I was rubbing my hands together and marveling at their softness when I remembered how they felt in your hands. Last night, when we were sitting staring at the sea together.
They felt tiny, in your hands. The callouses on yours leaving strange imprints on my palm, because you held them a bit too hard. My ring, the moonstone for anger, digging a bit too deep and a muffled ouch which your lips stifled.
You said you loved how soft they felt against yours, and I pick up the mixture of rose water and glycerine. This is my ritual, and your lips validate it.
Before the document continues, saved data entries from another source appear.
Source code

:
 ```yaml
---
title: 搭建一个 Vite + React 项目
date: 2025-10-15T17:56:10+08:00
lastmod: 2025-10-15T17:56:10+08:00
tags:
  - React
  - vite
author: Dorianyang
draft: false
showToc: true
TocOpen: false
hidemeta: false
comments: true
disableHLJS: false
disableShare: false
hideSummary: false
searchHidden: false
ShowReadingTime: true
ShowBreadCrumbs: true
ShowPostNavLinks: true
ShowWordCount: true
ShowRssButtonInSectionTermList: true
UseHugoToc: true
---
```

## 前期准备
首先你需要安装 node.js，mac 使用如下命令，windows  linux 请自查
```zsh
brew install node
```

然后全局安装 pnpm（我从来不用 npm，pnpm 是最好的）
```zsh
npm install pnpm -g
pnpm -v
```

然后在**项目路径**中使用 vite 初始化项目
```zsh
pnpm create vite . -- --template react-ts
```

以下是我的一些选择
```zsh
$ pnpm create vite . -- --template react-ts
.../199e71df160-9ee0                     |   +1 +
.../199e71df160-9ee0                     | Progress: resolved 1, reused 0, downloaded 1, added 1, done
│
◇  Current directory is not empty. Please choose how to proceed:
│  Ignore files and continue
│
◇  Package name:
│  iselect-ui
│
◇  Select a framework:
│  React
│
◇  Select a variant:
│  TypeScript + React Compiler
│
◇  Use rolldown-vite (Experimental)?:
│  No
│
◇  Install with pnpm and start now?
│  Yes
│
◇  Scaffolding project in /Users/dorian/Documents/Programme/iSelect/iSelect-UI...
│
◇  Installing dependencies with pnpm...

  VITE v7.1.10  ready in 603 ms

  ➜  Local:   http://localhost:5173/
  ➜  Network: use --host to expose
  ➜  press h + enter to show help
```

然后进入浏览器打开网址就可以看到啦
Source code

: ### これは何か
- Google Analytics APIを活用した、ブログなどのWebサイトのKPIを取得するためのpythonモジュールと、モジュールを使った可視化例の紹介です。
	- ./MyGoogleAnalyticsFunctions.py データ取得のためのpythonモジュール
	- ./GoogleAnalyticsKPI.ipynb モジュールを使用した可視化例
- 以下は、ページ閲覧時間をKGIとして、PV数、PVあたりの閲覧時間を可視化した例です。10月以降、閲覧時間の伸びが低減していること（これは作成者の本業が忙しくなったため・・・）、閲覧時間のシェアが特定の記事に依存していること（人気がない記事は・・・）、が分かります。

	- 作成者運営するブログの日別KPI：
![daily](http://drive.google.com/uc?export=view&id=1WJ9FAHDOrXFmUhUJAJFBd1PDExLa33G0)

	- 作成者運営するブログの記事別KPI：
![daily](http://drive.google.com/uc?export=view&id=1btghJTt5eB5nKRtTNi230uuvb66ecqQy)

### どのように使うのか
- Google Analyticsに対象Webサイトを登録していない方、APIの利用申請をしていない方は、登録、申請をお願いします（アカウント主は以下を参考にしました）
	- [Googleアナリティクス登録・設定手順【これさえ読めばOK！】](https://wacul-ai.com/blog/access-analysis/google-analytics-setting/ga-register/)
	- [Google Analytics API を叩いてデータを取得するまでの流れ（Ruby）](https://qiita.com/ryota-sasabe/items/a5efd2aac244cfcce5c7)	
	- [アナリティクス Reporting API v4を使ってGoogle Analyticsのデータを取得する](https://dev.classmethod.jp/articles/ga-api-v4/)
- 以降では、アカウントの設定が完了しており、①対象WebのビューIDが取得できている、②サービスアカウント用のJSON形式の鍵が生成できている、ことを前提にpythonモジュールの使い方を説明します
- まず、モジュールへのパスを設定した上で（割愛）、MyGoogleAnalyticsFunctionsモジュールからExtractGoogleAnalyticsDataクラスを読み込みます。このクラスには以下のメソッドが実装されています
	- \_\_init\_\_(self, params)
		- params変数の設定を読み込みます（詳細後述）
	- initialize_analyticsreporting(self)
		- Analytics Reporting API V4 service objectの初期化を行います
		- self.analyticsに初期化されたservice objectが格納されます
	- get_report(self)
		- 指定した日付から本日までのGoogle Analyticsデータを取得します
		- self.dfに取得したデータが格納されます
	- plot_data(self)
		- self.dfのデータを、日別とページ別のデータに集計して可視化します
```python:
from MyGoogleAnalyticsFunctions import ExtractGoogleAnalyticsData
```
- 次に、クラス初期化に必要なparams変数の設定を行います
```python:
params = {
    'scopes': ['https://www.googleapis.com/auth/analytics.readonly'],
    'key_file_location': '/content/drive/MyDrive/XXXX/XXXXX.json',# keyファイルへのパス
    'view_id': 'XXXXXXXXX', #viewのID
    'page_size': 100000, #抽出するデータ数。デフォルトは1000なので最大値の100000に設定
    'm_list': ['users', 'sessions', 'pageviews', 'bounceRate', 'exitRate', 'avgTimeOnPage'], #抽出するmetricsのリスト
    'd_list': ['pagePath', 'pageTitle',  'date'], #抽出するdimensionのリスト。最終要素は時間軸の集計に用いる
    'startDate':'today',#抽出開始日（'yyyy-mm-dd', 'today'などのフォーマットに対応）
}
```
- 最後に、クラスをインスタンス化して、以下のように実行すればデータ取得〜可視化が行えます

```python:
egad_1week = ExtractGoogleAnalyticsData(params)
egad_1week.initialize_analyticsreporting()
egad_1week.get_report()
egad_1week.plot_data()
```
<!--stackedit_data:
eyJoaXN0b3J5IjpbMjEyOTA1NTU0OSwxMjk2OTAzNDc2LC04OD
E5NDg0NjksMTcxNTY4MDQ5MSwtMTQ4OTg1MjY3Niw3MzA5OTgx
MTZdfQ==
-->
And I giggle at the everydayness of it.
There was a slight breeze and my hair was blown across your face, and you said it smelled nice. I make a mental note to use the shampoo you liked, tomorrow morning (just in case you happen to stand next to me again, sometime soon).
You ran your fingers along my neck, and I said it tickles, and you said it felt like silk. I trace that line you made and feel your touch again. And blush at my vanity.
We walked along the sand, and your hand around my waist, stole under the cloth to outline that curve. You said it was like a piece of heaven, and I smiled because it is always you calling out my hyperbole. But I turn around in my bed and feel myself shiver, because I might be a part of your idea of heaven.
As I said, I thought of you.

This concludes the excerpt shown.